PROMPT>
Copy the data exactly.
== Segment start ==
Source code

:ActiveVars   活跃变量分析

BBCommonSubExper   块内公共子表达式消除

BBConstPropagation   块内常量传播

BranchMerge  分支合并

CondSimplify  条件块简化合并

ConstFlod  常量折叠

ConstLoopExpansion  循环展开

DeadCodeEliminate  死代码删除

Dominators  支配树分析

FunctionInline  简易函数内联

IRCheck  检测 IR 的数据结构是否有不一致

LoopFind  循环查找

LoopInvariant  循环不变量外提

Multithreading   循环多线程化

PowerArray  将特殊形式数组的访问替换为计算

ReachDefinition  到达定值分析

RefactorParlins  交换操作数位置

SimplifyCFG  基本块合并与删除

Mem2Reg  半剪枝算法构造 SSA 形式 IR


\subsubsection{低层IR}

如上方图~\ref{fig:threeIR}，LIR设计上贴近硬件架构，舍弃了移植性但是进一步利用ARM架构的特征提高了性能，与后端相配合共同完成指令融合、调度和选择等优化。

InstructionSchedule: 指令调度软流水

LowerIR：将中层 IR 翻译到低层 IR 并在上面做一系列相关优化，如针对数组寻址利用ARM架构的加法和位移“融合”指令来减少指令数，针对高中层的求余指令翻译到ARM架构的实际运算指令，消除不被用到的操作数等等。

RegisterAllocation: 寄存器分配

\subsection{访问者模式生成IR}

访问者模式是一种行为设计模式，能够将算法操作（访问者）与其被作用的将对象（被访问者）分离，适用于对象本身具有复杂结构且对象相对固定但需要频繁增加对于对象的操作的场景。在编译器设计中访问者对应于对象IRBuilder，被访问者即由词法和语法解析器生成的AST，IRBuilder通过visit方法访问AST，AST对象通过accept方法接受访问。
== Segment end ==
SOLVED EXERCISE>
Source code

:ActiveVars   活跃变量分析

BBCommonSubExper   块内公共子表达式消除

BBConstPropagation   块内常量传播

BranchMerge  分支合并

CondSimplify  条件块简化合并

ConstFlod  常量折叠

ConstLoopExpansion  循环展开

DeadCodeEliminate  死代码删除

Dominators  支配树分析

FunctionInline  简易函数内联

IRCheck  检测 IR 的数据结构是否有不一致

LoopFind  循环查找

LoopInvariant  循环不变量外提

Multithreading   循环多线程化

PowerArray  将特殊形式数组的访问替换为计算

ReachDefinition  到达定值分析

RefactorParlins  交换操作数位置

SimplifyCFG  基本块合并与删除

Mem2Reg  半剪枝算法构造 SSA 形式 IR


\subsubsection{低层IR}

如上方图~\ref{fig:threeIR}，LIR设计上贴近硬件架构，舍弃了移植性但是进一步利用ARM架构的特征提高了性能，与后端相配合共同完成指令融合、调度和选择等优化。

InstructionSchedule: 指令调度软流水

LowerIR：将中层 IR 翻译到低层 IR 并在上面做一系列相关优化，如针对数组寻址利用ARM架构的加法和位移“融合”指令来减少指令数，针对高中层的求余指令翻译到ARM架构的实际运算指令，消除不被用到的操作数等等。

RegisterAllocation: 寄存器分配

\subsection{访问者模式生成IR}

访问者模式是一种行为设计模式，能够将算法操作（访问者）与其被作用的将对象（被访问者）分离，适用于对象本身具有复杂结构且对象相对固定但需要频繁增加对于对象的操作的场景。在编译器设计中访问者对应于对象IRBuilder，被访问者即由词法和语法解析器生成的AST，IRBuilder通过visit方法访问AST，AST对象通过accept方法接受访问。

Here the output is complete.